Esta noche tomo fotografías de la gente que camina con prisa por las calles de Madrid. No hay duda que caminar es un arte muy antiguo, pero andar para entender una ciudad es un trabajo más sofisticado y deleitante. Uno escribe poesía caminando, ya lo había dicho. Uno camina disfrutando, mirando escaparates, el porte de las muchachas, y la gente que va perdida por el lomo de la noche. No se trata de curiosidad sino más bien de leer las miradas y el ojo del cielo. Caminar contra el viento solo para que tu cuerpo transpire la vida dulce de la calle. Después terminas como siempre en casa de Lope mirando a las mujeres de trenzas largas velándolo en el patio. La sombra del tiempo entra sigilosa en todos los solares y los palacios extinguidos.

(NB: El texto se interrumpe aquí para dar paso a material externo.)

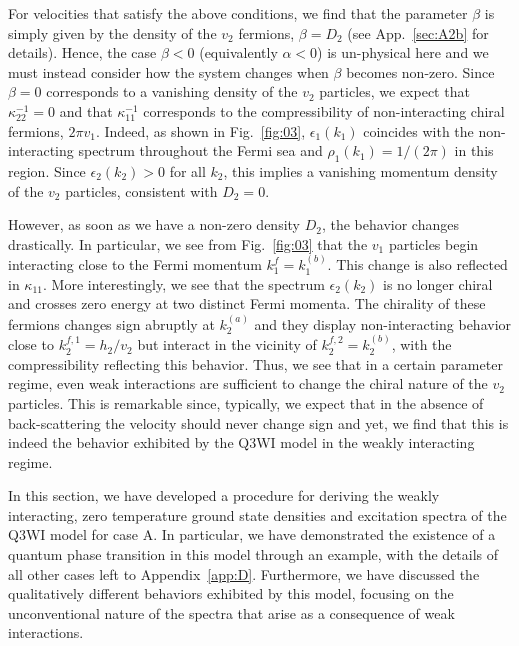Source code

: \documentclass[aps,pra,
superscriptaddress,
reprint,twocolumn,preprintnumbers,
amsmath,amssymb,
nofootinbib]{revtex4-1}
\begin{document}
For velocities that satisfy the above conditions, we find that the parameter $\beta$ is simply given by the density of the $v_2$ fermions, $\beta = D_2$ (see App.~\ref{sec:A2b} for details). Hence, the case $\beta<0$ (equivalently $\alpha < 0$) is un-physical here and we must instead consider how the system changes when $\beta$ becomes non-zero. Since $\beta = 0$ corresponds to a vanishing density of the $v_2$ particles, we expect that $\kappa_{22}^{-1} = 0$ and that $\kappa_{11}^{-1}$ corresponds to the compressibility of non-interacting chiral fermions, $2 \pi v_1$. Indeed, as shown in Fig.~\ref{fig:03}, $\epsilon_1(k_1)$ coincides with the non-interacting spectrum throughout the Fermi sea and $\rho_1(k_1) = 1/(2\pi)$ in this region. Since $\epsilon_2(k_2) > 0$ for all $k_2$, this implies a vanishing momentum density of the $v_2$ particles, consistent with $D_2 = 0$.

However, as soon as we have a non-zero density $D_2$, the behavior changes drastically. In particular, we see from Fig.~\ref{fig:03} that the $v_1$ particles begin interacting close to the Fermi momentum $k_1^f = k_1^{(b)}$. This change is also reflected in $\kappa_{11}$. More interestingly, we see that the spectrum $\epsilon_2(k_2)$ is no longer chiral and crosses zero energy at two distinct Fermi momenta. The chirality of these fermions changes sign abruptly at $k_2^{(a)}$ and they display non-interacting behavior close to $k_2^{f,1} = h_2/v_2$ but interact in the vicinity of $k_2^{f,2} = k_2^{(b)}$, with the compressibility reflecting this behavior. Thus, we see that in a certain parameter regime, even weak interactions are sufficient to change the chiral nature of the $v_2$ particles. This is remarkable since, typically, we expect that in the absence of back-scattering the velocity should never change sign and yet, we find that this is indeed the behavior exhibited by the Q3WI model in the weakly interacting regime. 

In this section, we have developed a procedure for deriving the weakly interacting, zero temperature ground state densities and excitation spectra of the Q3WI model for case A. In particular, we have demonstrated the existence of a quantum phase transition in this model through an example, with the details of all other cases left to Appendix~\ref{app:D}. Furthermore, we have discussed the qualitatively different behaviors exhibited by this model, focusing on the unconventional nature of the spectra that arise as a consequence of weak interactions. 
      
\end{document}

Sigo por la noche sin final, porque si duermo no siento lo que vivo.

 

 

Haydn

 

El poema regresa como un cocodrilo en busca de su presa, llorando inútilmente se lo come todo. Me come a mí, no me deja ni mi alma. El violín, el poema, papel del pentagrama, Haydn, la noche que deviene de un dulce coro vienés.

 

 

Plaza de los naranjos

 

En el bus a Málaga un libro de Ungaretti me tenía conmovido. Estaba en otro mar, otra plaza donde no se sentía el paso de las horas. Entonces me dije que escribiría la sextina de los desiguales como Belli, pero salió una prosa tan desigual como la plaza de los naranjos, ahí donde mi doncella marroquí y yo bebíamos vino como si fuera la última noche del mundo. Plaza de los naranjos, llano de naranjos, suspiro de naranjos, copas de naranjos, música de naranjos: el cielo se juntaba con el agua de la fuente, su aroma te suplicaba escribir sobre la luz de los balcones cayéndose sobre tus ojos.

 

 

El jardín Pushkin

 

El cielo crece debajo del árbol.

 

Prisionera sube la sangre y los

barrotes se vuelven viento.

 

Pushkin oía el eco de la lluvia

como si leyera un poema

en un bosque inaudible.

 

El árbol es ahora el cielo reverdecido.

 

El profeta vuela el desierto.

 

 

Miguel Ángel Zapata es un autor peruano de amplia trayectoria. Ha publicado, entre otros, Un árbol cruza la ciudad (2019), Con Dylan Thomas volando por Manhattan (2018), La ventana y once poemas (2014), La lluvia siempre sube (2013) y Fragmentos de una manzana y otros poemas (2011). Es profesor de literatura latinoamericana en Hofstra University, juega tenis, viaja, y toca el cajón peruano. Reside en Nueva York.